On September 10, 2025, at the Na Mueang Sub-district Health Promotion Hospital in Ko Samui District, Surat Thani Province, a significant health screening project was officially launched. The ceremony was overseen by Mr. Natdanai Himthong, the Secretary to the Mayor of Ko Samui Municipality, with the presence of lecturers, fund committee members, and healthcare staff from the region.

Target Audience and Project Scope

This project focused on Village Health Volunteers from Villages 1-5 in Na Mueang Sub-district, as well as working-age individuals aged 35 years and older. The primary goal was to provide comprehensive screening for diabetes and hypertension, two of the most prevalent non-communicable diseases in Thailand.

Objectives of the Screening Program

The screening initiative was designed to:

  • Identify individuals at risk for diabetes and hypertension.
  • Offer immediate counseling and health advice to prevent the progression from at-risk status to diagnosed patient.
  • Detect new cases of diabetes and hypertension and facilitate timely referral for medical treatment.
  • Educate participants on lifestyle and behavioral modifications to reduce disease risk and manage existing conditions.

Support and Funding

This project was made possible through budgetary support from the Ko Samui Municipality Health Security Fund. The fund’s investment allowed for widespread outreach, resource allocation, and the deployment of healthcare professionals to conduct thorough screenings and counseling sessions.

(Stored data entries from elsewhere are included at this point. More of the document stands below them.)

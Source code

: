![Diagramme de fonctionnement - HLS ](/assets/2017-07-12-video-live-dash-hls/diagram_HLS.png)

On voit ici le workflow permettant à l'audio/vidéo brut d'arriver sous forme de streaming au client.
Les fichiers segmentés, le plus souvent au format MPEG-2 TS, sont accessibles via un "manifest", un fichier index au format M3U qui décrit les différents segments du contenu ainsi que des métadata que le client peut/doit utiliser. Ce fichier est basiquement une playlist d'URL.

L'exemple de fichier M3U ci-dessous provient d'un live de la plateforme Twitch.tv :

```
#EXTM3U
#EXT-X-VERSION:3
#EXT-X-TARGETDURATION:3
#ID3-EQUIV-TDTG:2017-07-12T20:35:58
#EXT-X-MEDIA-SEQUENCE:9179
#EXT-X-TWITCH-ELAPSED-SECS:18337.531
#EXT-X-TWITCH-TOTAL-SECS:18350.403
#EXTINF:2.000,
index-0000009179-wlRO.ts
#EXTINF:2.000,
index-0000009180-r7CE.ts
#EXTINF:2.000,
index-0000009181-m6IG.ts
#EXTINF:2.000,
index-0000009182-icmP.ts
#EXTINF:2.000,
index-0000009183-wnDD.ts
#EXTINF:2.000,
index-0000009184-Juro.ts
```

Implementation and Coverage

All individuals identified as at-risk or confirmed patients participated in the screening process and received tailored guidance on improving their health behaviors. The project successfully achieved full coverage of the targeted population, ensuring that every eligible individual in Villages 1-5 of the Na Mueang Sub-district received the necessary screenings and support.

Preventive Healthcare and Community Involvement

Village Health Volunteers played a crucial role in the success of this initiative by mobilizing community members, disseminating health education, and assisting healthcare staff in screening and data collection. Their involvement contributed to increasing health awareness and fostering a culture of preventive care within the community.

Referral and Follow-Up Mechanisms

Newly identified patients with diabetes or hypertension were promptly referred to appropriate medical facilities for further evaluation and treatment. Ongoing monitoring and follow-up were integrated into the program to ensure sustained health improvements and to prevent complications associated with chronic diseases.

Frequently Asked Questions

Frequently Asked Questions (FAQ)

Who was the diabetes and hypertension screening project in Na Mueang Sub-district intended for?

The screening project targeted residents of Na Mueang Sub-district who are aged 35 and older, as well as Village Health Volunteers from Villages 1-5. The goal was to reach working-age adults and active community volunteers for early detection and prevention of diabetes and hypertension.

What were the main objectives and activities of the screening initiative?

The primary objectives were to identify individuals at risk for diabetes and hypertension, provide immediate health counseling, detect new cases, and offer referrals for medical treatment. The project also focused on educating participants about lifestyle changes to manage and prevent these diseases.

How did the program ensure follow-up care and community involvement?

Village Health Volunteers assisted in mobilizing residents, supporting screenings, and spreading health education. Newly identified patients were referred to medical facilities for further evaluation, and the program included continuous follow-up to monitor health progress and promote preventive care within the community.